不動産2極化時代 勝ち組物件の見分け方 水面下では優勝劣敗の動きが鮮明に
オフィスはテナント争奪戦 マンション需要は都心集中
明るさが見え始めた不動産市場だが、業界関係者が今後のキーワードとして口をそろえるのが「二極化」だ。オフィスビルは「新しく耐震性が優れ立地もよい物件は活況だが、反対の条件だと空室がなかなか埋まらない」(都市未来総合研究所の平山重雄・主任研究員)。投資マネーが触手を伸ばしているのも賃料上昇が見込める優良物件に限られている。

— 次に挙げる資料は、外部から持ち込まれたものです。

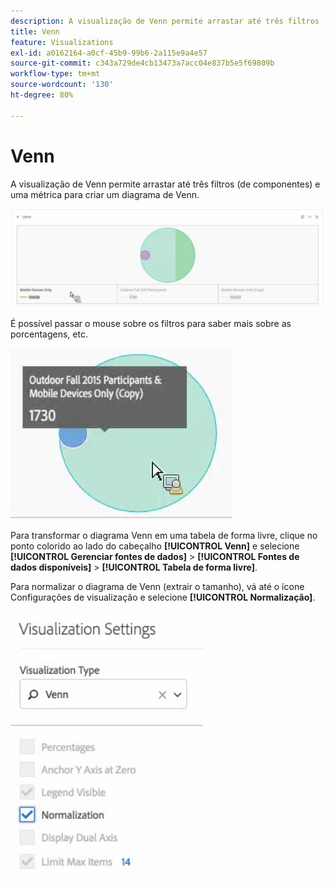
```yaml
---
description: A visualização de Venn permite arrastar até três filtros (de componentes) e uma métrica para criar um diagrama de Venn.
title: Venn
feature: Visualizations
exl-id: a0162164-a0cf-45b9-99b6-2a115e9a4e57
source-git-commit: c343a729de4cb13473a7acc04e837b5e5f69809b
workflow-type: tm+mt
source-wordcount: '130'
ht-degree: 80%

---
```


# Venn

A visualização de Venn permite arrastar até três filtros (de componentes) e uma métrica para criar um diagrama de Venn.

![Visualização de Venn que inclui três filtros.](assets/venn.png)

É possível passar o mouse sobre os filtros para saber mais sobre as porcentagens, etc.

![Visualização de Venn com informações expandidas sobre o filtro para Participantes do último trimestre de 2015.](assets/venn_hover.png)

Para transformar o diagrama Venn em uma tabela de forma livre, clique no ponto colorido ao lado do cabeçalho **[!UICONTROL Venn]** e selecione **[!UICONTROL Gerenciar fontes de dados]** > **[!UICONTROL Fontes de dados disponíveis]** > **[!UICONTROL Tabela de forma livre]**.

Para normalizar o diagrama de Venn (extrair o tamanho), vá até o ícone Configurações de visualização e selecione **[!UICONTROL Normalização]**.

![Opção de Configurações de visualização para o Tipo de visualização: diagrama Venn.](assets/normalization.png)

都心の再開発で続々と建設される新築ビルの存在も、この傾向に拍車をかけている。テナントが最新ビルに移転して空いたフロアを埋めるため、別のビルに入居するテナントを誘致するといった奪い合いが生じており、競争力が劣る老朽化ビルの空室率は一向に改善しない。
マンションも同様だ。「老若男女を問わず、都心部を中心に交通の利便性がよいエリアに需要が集中している」(みずほ証券の石澤卓志チーフ不動産アナリスト)。「住宅すごろく」のゴールとして持ち家需要の受け皿となっていた郊外は、住民の高齢化が進展。最寄りの駅からバスを利用する地域では、「庭など維持に手間がかかる戸建てから駅周辺のマンションへの住み替えニーズが強まっている」(トータルブレインの杉原禎之常務)。こうした地域は若い世代にも敬遠されがちだ。

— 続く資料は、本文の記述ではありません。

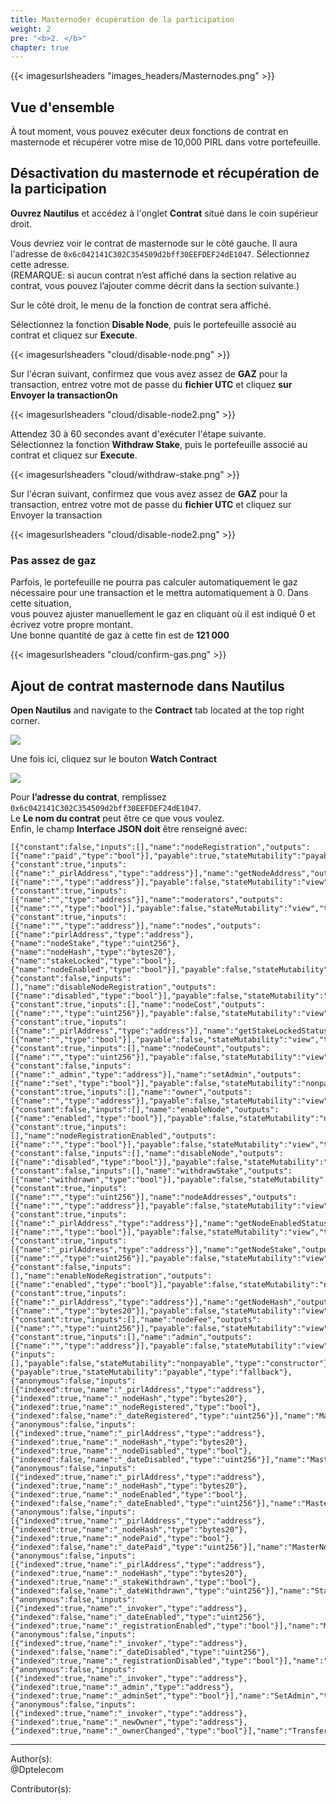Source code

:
 ```yaml
---
title: Masternoder écupération de la participation
weight: 2
pre: "<b>2. </b>"
chapter: true
---
```

{{< imagesurlsheaders "images_headers/Masternodes.png" >}}


## Vue d'ensemble

À tout moment, vous pouvez exécuter deux fonctions de contrat en masternode et récupérer votre mise de 10,000 PIRL dans votre portefeuille.  

## Désactivation du masternode et récupération de la participation  

**Ouvrez Nautilus** et accédez à l'onglet **Contrat** situé dans le coin supérieur droit.  

Vous devriez voir le contrat de masternode sur le côté gauche. Il aura l'adresse de `0x6c042141C302C354509d2bff30EEFDEF24dE1047`. Sélectionnez cette adresse.  
(REMARQUE: si aucun contrat n’est affiché dans la section relative au contrat, vous pouvez l’ajouter comme décrit dans la section suivante.)  

Sur le côté droit, le menu de la fonction de contrat sera affiché.  

Sélectionnez la fonction **Disable Node**, puis le portefeuille associé au contrat et cliquez sur **Execute**.  

{{< imagesurlsheaders "cloud/disable-node.png" >}}

Sur l'écran suivant, confirmez que vous avez assez de **GAZ** pour la transaction, entrez votre mot de passe du **fichier UTC** et cliquez **sur Envoyer la transactionOn**

{{< imagesurlsheaders "cloud/disable-node2.png" >}}

Attendez 30 à 60 secondes avant d'exécuter l'étape suivante.  
Sélectionnez la fonction **Withdraw Stake**, puis le portefeuille associé au contrat et cliquez sur **Execute**.  

{{< imagesurlsheaders "cloud/withdraw-stake.png" >}}

Sur l'écran suivant, confirmez que vous avez assez de **GAZ** pour la transaction, entrez votre mot de passe du **fichier UTC** et cliquez sur Envoyer la transaction  

{{< imagesurlsheaders "cloud/disable-node2.png" >}}

### Pas assez de gaz  

Parfois, le portefeuille ne pourra pas calculer automatiquement le gaz nécessaire pour une transaction et le mettra automatiquement à 0. Dans cette situation,   
vous pouvez ajuster manuellement le gaz en cliquant où il est indiqué 0 et écrivez votre propre montant.  
Une bonne quantité de gaz à cette fin est de **121 000**  

{{< imagesurlsheaders "cloud/confirm-gas.png" >}}

## Ajout de contrat  masternode dans Nautilus  

**Open Nautilus** and navigate to the **Contract** tab located at the top right corner.  

![](https://cdn-images-1.medium.com/max/1600/0*OW_7W9P_u0k7ZdmZ.png)

Une fois ici, cliquez sur le bouton **Watch Contract**  

![](https://cdn-images-1.medium.com/max/1600/0*wZbZlfAdjrUuhr53.png)

Pour **l’adresse du contrat**, remplissez `0x6c042141C302C354509d2bff30EEFDEF24dE1047`.  
Le **Le nom du contrat** peut être ce que vous voulez.  
Enfin, le champ **Interface JSON doit** être renseigné avec:

```
[{"constant":false,"inputs":[],"name":"nodeRegistration","outputs":[{"name":"paid","type":"bool"}],"payable":true,"stateMutability":"payable","type":"function"},{"constant":true,"inputs":[{"name":"_pirlAddress","type":"address"}],"name":"getNodeAddress","outputs":[{"name":"","type":"address"}],"payable":false,"stateMutability":"view","type":"function"},{"constant":true,"inputs":[{"name":"","type":"address"}],"name":"moderators","outputs":[{"name":"","type":"bool"}],"payable":false,"stateMutability":"view","type":"function"},{"constant":true,"inputs":[{"name":"","type":"address"}],"name":"nodes","outputs":[{"name":"pirlAddress","type":"address"},{"name":"nodeStake","type":"uint256"},{"name":"nodeHash","type":"bytes20"},{"name":"stakeLocked","type":"bool"},{"name":"nodeEnabled","type":"bool"}],"payable":false,"stateMutability":"view","type":"function"},{"constant":false,"inputs":[],"name":"disableNodeRegistration","outputs":[{"name":"disabled","type":"bool"}],"payable":false,"stateMutability":"nonpayable","type":"function"},{"constant":true,"inputs":[],"name":"nodeCost","outputs":[{"name":"","type":"uint256"}],"payable":false,"stateMutability":"view","type":"function"},{"constant":true,"inputs":[{"name":"_pirlAddress","type":"address"}],"name":"getStakeLockedStatus","outputs":[{"name":"","type":"bool"}],"payable":false,"stateMutability":"view","type":"function"},{"constant":true,"inputs":[],"name":"nodeCount","outputs":[{"name":"","type":"uint256"}],"payable":false,"stateMutability":"view","type":"function"},{"constant":false,"inputs":[{"name":"_admin","type":"address"}],"name":"setAdmin","outputs":[{"name":"set","type":"bool"}],"payable":false,"stateMutability":"nonpayable","type":"function"},{"constant":true,"inputs":[],"name":"owner","outputs":[{"name":"","type":"address"}],"payable":false,"stateMutability":"view","type":"function"},{"constant":false,"inputs":[],"name":"enableNode","outputs":[{"name":"enabled","type":"bool"}],"payable":false,"stateMutability":"nonpayable","type":"function"},{"constant":true,"inputs":[],"name":"nodeRegistrationEnabled","outputs":[{"name":"","type":"bool"}],"payable":false,"stateMutability":"view","type":"function"},{"constant":false,"inputs":[],"name":"disableNode","outputs":[{"name":"disabled","type":"bool"}],"payable":false,"stateMutability":"nonpayable","type":"function"},{"constant":false,"inputs":[],"name":"withdrawStake","outputs":[{"name":"withdrawn","type":"bool"}],"payable":false,"stateMutability":"nonpayable","type":"function"},{"constant":true,"inputs":[{"name":"","type":"uint256"}],"name":"nodeAddresses","outputs":[{"name":"","type":"address"}],"payable":false,"stateMutability":"view","type":"function"},{"constant":true,"inputs":[{"name":"_pirlAddress","type":"address"}],"name":"getNodeEnabledStatus","outputs":[{"name":"","type":"bool"}],"payable":false,"stateMutability":"view","type":"function"},{"constant":true,"inputs":[{"name":"_pirlAddress","type":"address"}],"name":"getNodeStake","outputs":[{"name":"","type":"uint256"}],"payable":false,"stateMutability":"view","type":"function"},{"constant":false,"inputs":[],"name":"enableNodeRegistration","outputs":[{"name":"enabled","type":"bool"}],"payable":false,"stateMutability":"nonpayable","type":"function"},{"constant":true,"inputs":[{"name":"_pirlAddress","type":"address"}],"name":"getNodeHash","outputs":[{"name":"","type":"bytes20"}],"payable":false,"stateMutability":"view","type":"function"},{"constant":true,"inputs":[],"name":"nodeFee","outputs":[{"name":"","type":"uint256"}],"payable":false,"stateMutability":"view","type":"function"},{"constant":true,"inputs":[],"name":"admin","outputs":[{"name":"","type":"address"}],"payable":false,"stateMutability":"view","type":"function"},{"inputs":[],"payable":false,"stateMutability":"nonpayable","type":"constructor"},{"payable":true,"stateMutability":"payable","type":"fallback"},{"anonymous":false,"inputs":[{"indexed":true,"name":"_pirlAddress","type":"address"},{"indexed":true,"name":"_nodeHash","type":"bytes20"},{"indexed":true,"name":"_nodeRegistered","type":"bool"},{"indexed":false,"name":"_dateRegistered","type":"uint256"}],"name":"MasterNodeRegistered","type":"event"},{"anonymous":false,"inputs":[{"indexed":true,"name":"_pirlAddress","type":"address"},{"indexed":true,"name":"_nodeHash","type":"bytes20"},{"indexed":true,"name":"_nodeDisabled","type":"bool"},{"indexed":false,"name":"_dateDisabled","type":"uint256"}],"name":"MasterNodeDisabled","type":"event"},{"anonymous":false,"inputs":[{"indexed":true,"name":"_pirlAddress","type":"address"},{"indexed":true,"name":"_nodeHash","type":"bytes20"},{"indexed":true,"name":"_nodeEnabled","type":"bool"},{"indexed":false,"name":"_dateEnabled","type":"uint256"}],"name":"MasterNodeEnabled","type":"event"},{"anonymous":false,"inputs":[{"indexed":true,"name":"_pirlAddress","type":"address"},{"indexed":true,"name":"_nodeHash","type":"bytes20"},{"indexed":true,"name":"_nodePaid","type":"bool"},{"indexed":false,"name":"_datePaid","type":"uint256"}],"name":"MasterNodeRewarded","type":"event"},{"anonymous":false,"inputs":[{"indexed":true,"name":"_pirlAddress","type":"address"},{"indexed":true,"name":"_nodeHash","type":"bytes20"},{"indexed":true,"name":"_stakeWithdrawn","type":"bool"},{"indexed":false,"name":"_dateWithdrawn","type":"uint256"}],"name":"StakeWithdrawn","type":"event"},{"anonymous":false,"inputs":[{"indexed":true,"name":"_invoker","type":"address"},{"indexed":false,"name":"_dateEnabled","type":"uint256"},{"indexed":true,"name":"_registrationEnabled","type":"bool"}],"name":"MasterNodeRegistrationEnabled","type":"event"},{"anonymous":false,"inputs":[{"indexed":true,"name":"_invoker","type":"address"},{"indexed":false,"name":"_dateDisabled","type":"uint256"},{"indexed":true,"name":"_registrationDisabled","type":"bool"}],"name":"MasterNodeRegistrationDisabled","type":"event"},{"anonymous":false,"inputs":[{"indexed":true,"name":"_invoker","type":"address"},{"indexed":true,"name":"_admin","type":"address"},{"indexed":true,"name":"_adminSet","type":"bool"}],"name":"SetAdmin","type":"event"},{"anonymous":false,"inputs":[{"indexed":true,"name":"_invoker","type":"address"},{"indexed":true,"name":"_newOwner","type":"address"},{"indexed":true,"name":"_ownerChanged","type":"bool"}],"name":"TransferOwnership","type":"event"}]

```


---
Author(s):  
@Dptelecom


Contributor(s):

地価にも同様の傾向が表れている。下図は2004年以降の公示地価の推移を示したものだ。都心部の中央区・月島、千代田区・市ヶ谷、さらに駅周辺に大型マンション供給が相次いだ川崎市・武蔵小杉は過去10年で地価が上昇。一方、埼玉・所沢、千葉・柏などの郊外エリアは地価下落が続いている。